What to work on:
Look through the entries below and extract exactly the lines from the one containing "## Republish_scans publications" through the one containing "- It publishes", ends included.

Records supplied:
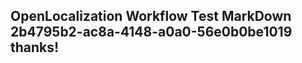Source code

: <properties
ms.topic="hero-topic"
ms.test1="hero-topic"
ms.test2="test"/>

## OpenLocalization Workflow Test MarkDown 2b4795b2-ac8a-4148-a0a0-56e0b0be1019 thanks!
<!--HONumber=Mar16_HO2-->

==

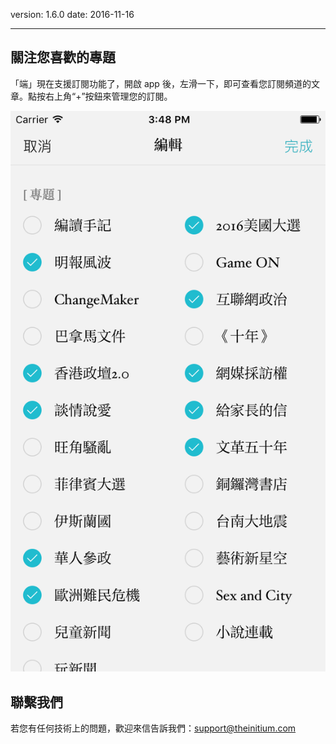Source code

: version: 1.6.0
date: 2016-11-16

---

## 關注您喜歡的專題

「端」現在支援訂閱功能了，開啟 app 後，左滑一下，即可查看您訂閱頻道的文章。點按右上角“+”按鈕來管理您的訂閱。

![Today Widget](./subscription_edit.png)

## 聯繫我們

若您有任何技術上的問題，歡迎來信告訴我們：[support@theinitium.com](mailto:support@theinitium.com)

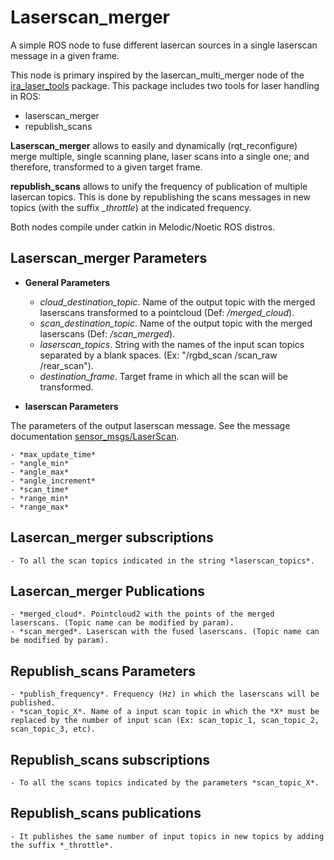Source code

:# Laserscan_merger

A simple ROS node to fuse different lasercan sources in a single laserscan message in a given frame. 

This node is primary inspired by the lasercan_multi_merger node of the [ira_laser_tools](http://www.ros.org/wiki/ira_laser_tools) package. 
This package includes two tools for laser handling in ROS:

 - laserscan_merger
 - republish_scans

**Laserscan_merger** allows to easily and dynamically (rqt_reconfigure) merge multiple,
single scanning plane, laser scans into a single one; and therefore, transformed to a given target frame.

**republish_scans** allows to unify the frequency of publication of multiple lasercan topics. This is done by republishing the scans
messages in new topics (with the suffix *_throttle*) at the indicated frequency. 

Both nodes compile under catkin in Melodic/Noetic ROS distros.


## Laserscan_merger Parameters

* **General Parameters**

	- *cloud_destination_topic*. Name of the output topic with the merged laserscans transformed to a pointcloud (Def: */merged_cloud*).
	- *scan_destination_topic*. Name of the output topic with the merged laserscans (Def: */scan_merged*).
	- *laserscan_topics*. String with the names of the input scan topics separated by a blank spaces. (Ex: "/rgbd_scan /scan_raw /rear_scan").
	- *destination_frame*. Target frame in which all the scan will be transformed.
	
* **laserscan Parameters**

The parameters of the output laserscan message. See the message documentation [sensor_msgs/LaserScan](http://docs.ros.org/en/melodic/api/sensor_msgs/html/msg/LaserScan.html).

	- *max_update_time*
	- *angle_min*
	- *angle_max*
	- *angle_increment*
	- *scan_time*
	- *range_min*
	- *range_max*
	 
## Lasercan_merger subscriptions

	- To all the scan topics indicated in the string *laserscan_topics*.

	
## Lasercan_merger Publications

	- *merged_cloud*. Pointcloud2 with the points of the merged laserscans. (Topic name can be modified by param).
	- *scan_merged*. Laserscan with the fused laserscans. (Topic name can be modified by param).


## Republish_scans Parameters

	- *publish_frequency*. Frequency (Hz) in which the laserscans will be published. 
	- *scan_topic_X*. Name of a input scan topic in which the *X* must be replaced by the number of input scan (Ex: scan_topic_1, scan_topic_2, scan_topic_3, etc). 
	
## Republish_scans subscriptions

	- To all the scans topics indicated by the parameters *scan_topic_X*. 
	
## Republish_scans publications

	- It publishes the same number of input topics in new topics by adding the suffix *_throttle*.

Response below:
## Republish_scans publications

	- It publishes the same number of input topics in new topics by adding the suffix *_throttle*.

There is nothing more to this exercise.